Palliative care remains absent from in many of African national health policies or basic care packages, with almost half of African countries identifying no hospice or palliative care activity. NGOs, hospices, and faith- and community-based organisations are left with the impossible task of filling the gap. This means that African palliative care is overwhelmingly delivered through home-based care, or by family or community volunteers, with the support of health professionals.
Care tailored to Africa
While APCA acknowledges that the concept of palliative care within Africa has its roots in the UK model, we believe that it must be adapted to African traditions, beliefs and cultures – all of which vary between communities and countries. Care should be provided where possible by a multi-disciplinary team, which includes community workers and traditional healers, as well as nurses, doctors and other health care professionals.
Inevitably, provision varies according to context, but Africa currently faces extremely restricted access to the multi-disciplinary teams needed to deliver holistic palliative care tailored to each patient. Most health services have no palliative care team, with health care providers working with different colleagues at different times. The reality is often simply a nurse and a community volunteer, working with family members – an arrangement which is overwhelming for hard-pressed health carers and inadequate for meeting patients' needs. Working with all our stakeholders, APCA is determined to help bring access to multi-disciplinary palliative care teams to everyone in need across Africa.
Barriers to palliative care delivery
APCA and other champions of palliative care in Africa face a set of challenges specific to the continent. But by identifying them and learning as much about them as possible, we can develop strategies for palliative care delivery that can overcome them.
Government national health policies
Many governments remain unaware of and uncommitted to delivering palliative care services, instead focusing scarce resources on curable diseases. Cancer treatment in particular is not prioritised, and there's an absence of national palliative care policies in the majority of African countries. Even where there is interest, a lack of funding remains constant.

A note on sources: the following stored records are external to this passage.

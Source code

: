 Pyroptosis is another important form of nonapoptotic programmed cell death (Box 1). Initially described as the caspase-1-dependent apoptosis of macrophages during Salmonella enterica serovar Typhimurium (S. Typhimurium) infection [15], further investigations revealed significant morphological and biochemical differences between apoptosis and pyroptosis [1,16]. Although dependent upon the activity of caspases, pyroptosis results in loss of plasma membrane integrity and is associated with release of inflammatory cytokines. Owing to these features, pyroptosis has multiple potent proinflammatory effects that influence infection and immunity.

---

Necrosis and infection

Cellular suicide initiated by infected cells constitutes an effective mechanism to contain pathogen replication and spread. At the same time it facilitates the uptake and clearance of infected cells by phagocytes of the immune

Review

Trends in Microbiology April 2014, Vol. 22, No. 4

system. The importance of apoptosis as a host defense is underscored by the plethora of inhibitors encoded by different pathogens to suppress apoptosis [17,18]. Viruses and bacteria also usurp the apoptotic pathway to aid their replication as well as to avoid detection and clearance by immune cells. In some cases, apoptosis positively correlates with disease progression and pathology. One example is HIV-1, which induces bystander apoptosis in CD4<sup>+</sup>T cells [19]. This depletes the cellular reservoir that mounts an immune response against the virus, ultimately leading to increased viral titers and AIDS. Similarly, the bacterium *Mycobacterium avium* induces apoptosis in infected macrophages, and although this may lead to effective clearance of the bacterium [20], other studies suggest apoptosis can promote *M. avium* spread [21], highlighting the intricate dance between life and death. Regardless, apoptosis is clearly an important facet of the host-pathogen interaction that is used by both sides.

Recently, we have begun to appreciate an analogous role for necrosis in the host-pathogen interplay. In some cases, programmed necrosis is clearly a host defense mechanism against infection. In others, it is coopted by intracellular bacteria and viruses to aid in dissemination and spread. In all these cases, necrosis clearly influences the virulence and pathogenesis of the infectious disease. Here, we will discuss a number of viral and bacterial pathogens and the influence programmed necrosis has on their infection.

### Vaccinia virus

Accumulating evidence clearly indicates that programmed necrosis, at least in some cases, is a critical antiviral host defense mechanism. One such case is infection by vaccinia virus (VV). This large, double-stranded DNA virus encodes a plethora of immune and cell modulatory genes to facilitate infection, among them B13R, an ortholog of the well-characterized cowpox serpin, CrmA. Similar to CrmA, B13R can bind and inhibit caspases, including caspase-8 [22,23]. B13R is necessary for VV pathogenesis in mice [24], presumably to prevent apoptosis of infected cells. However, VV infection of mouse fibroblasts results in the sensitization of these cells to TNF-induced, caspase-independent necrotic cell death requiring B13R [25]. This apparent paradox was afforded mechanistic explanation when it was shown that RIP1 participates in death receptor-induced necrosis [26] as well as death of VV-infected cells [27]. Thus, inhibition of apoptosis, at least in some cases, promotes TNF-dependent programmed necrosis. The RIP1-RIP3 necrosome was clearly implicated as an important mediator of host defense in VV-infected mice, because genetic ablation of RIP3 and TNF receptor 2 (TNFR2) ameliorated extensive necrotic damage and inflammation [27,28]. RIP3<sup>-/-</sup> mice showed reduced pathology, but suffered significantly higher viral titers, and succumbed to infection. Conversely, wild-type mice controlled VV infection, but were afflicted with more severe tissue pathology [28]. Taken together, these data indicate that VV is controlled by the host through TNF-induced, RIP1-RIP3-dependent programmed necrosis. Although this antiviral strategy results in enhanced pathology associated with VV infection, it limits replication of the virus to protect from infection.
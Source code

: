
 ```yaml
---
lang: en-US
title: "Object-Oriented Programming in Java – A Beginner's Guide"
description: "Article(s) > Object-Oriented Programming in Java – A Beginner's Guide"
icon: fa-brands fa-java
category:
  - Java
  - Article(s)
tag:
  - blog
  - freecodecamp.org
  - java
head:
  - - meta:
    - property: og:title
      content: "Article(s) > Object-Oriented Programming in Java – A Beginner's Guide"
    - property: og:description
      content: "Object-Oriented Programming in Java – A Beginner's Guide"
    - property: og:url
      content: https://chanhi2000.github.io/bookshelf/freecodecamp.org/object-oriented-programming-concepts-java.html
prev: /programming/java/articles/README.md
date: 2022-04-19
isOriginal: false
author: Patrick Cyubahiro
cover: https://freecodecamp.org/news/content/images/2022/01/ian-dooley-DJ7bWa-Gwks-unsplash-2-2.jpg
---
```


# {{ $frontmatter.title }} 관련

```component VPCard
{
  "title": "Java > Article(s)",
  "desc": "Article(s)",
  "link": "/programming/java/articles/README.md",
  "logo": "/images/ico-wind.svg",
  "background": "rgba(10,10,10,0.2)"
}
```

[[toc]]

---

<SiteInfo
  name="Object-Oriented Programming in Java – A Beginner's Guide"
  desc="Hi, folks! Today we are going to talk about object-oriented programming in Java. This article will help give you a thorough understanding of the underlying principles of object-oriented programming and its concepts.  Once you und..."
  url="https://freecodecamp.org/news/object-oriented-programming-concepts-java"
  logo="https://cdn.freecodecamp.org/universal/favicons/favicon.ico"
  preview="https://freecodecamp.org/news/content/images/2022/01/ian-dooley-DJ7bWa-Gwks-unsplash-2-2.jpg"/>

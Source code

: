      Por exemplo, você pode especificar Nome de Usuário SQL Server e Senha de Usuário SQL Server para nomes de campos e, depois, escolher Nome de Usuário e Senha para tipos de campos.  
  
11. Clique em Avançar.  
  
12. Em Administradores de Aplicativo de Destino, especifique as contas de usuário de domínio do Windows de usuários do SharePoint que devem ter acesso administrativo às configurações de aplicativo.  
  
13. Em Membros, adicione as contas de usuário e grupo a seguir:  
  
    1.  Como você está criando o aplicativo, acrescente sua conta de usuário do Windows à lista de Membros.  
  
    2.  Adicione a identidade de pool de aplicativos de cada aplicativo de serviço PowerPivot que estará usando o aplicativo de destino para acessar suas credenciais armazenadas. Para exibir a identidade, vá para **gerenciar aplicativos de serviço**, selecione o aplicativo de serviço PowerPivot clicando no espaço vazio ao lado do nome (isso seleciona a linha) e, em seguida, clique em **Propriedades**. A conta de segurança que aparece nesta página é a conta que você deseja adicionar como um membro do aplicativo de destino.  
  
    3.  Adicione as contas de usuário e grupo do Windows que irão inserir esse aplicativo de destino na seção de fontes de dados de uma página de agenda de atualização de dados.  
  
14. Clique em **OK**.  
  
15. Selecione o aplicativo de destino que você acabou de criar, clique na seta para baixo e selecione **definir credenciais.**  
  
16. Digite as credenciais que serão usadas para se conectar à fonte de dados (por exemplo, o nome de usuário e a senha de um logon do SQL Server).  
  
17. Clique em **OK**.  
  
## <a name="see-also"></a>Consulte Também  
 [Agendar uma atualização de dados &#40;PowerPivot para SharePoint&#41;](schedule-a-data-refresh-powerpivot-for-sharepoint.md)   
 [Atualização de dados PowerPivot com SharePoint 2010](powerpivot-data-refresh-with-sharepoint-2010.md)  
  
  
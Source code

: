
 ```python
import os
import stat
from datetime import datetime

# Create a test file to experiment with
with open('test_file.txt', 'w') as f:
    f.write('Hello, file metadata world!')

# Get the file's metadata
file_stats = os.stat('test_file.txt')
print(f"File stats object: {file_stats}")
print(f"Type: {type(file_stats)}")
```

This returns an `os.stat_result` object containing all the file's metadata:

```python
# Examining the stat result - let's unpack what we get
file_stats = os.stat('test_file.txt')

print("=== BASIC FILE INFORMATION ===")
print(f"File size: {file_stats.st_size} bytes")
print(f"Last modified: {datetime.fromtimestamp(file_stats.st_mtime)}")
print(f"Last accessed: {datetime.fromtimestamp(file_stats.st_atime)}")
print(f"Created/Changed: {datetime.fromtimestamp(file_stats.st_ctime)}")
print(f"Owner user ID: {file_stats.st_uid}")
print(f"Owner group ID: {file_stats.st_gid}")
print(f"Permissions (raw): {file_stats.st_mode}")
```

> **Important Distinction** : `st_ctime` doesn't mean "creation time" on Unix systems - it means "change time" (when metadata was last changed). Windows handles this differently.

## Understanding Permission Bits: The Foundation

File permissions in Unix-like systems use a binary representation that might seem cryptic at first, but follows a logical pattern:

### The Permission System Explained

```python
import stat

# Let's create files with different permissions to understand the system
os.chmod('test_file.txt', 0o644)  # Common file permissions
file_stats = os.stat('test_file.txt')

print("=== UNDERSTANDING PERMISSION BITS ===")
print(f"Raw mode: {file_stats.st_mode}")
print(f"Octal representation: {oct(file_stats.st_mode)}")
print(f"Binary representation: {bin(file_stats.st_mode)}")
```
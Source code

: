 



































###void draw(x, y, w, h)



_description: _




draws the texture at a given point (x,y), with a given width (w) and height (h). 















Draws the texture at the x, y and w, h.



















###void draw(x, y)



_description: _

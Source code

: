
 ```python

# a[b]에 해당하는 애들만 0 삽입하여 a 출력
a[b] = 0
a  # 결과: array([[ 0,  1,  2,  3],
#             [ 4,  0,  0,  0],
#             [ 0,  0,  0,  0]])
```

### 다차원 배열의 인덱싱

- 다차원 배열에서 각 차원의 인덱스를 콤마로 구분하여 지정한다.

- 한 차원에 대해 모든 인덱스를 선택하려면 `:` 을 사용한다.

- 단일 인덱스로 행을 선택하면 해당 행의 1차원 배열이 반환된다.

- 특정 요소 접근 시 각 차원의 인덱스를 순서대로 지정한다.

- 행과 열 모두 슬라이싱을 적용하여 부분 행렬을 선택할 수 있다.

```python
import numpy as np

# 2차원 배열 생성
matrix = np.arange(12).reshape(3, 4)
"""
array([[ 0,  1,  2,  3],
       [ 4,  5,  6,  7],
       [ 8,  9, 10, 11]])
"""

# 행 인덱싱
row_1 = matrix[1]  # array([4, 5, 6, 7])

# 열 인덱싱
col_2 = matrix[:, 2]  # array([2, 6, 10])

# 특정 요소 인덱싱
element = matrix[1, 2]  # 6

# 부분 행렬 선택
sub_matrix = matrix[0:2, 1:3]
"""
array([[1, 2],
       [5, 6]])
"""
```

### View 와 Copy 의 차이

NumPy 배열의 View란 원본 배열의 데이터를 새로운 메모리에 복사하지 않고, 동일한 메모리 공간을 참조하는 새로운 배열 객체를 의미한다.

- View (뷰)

Essential medicines policy
The WHO urges African governments to institute policies on the importation and use of drugs for effective pain and symptom management (including opioids), so everyone can access affordable and effective medication. Yet many medicines remain unavailable and pain is unacceptably under-treated among children and adults. In most of Africa, legislation restricts the prescribing of opioids to doctors, severely limiting its availability given the continent's low doctor-patient ratio and the predominantly non-facility based health care in rural areas.
Education policies
There is a variety of training courses in Africa, from short certificate courses to diplomas and undergraduate and masters' level degrees. But despite the WHA Palliative Care Resolution of 2014 that governments include palliative care in training curricula for health workers at all levels, its integration into higher learning is not widespread in Africa, resulting in a severe shortage of palliative care professionals. Clinicians are often unaware of how to assess and treat pain, and 'opiophobia' is rife (fear of addiction and that prescribers will be vulnerable to prosecution). Palliative care education needs to target diverse audiences (including policy makers and the general public) to increase awareness and change attitudes.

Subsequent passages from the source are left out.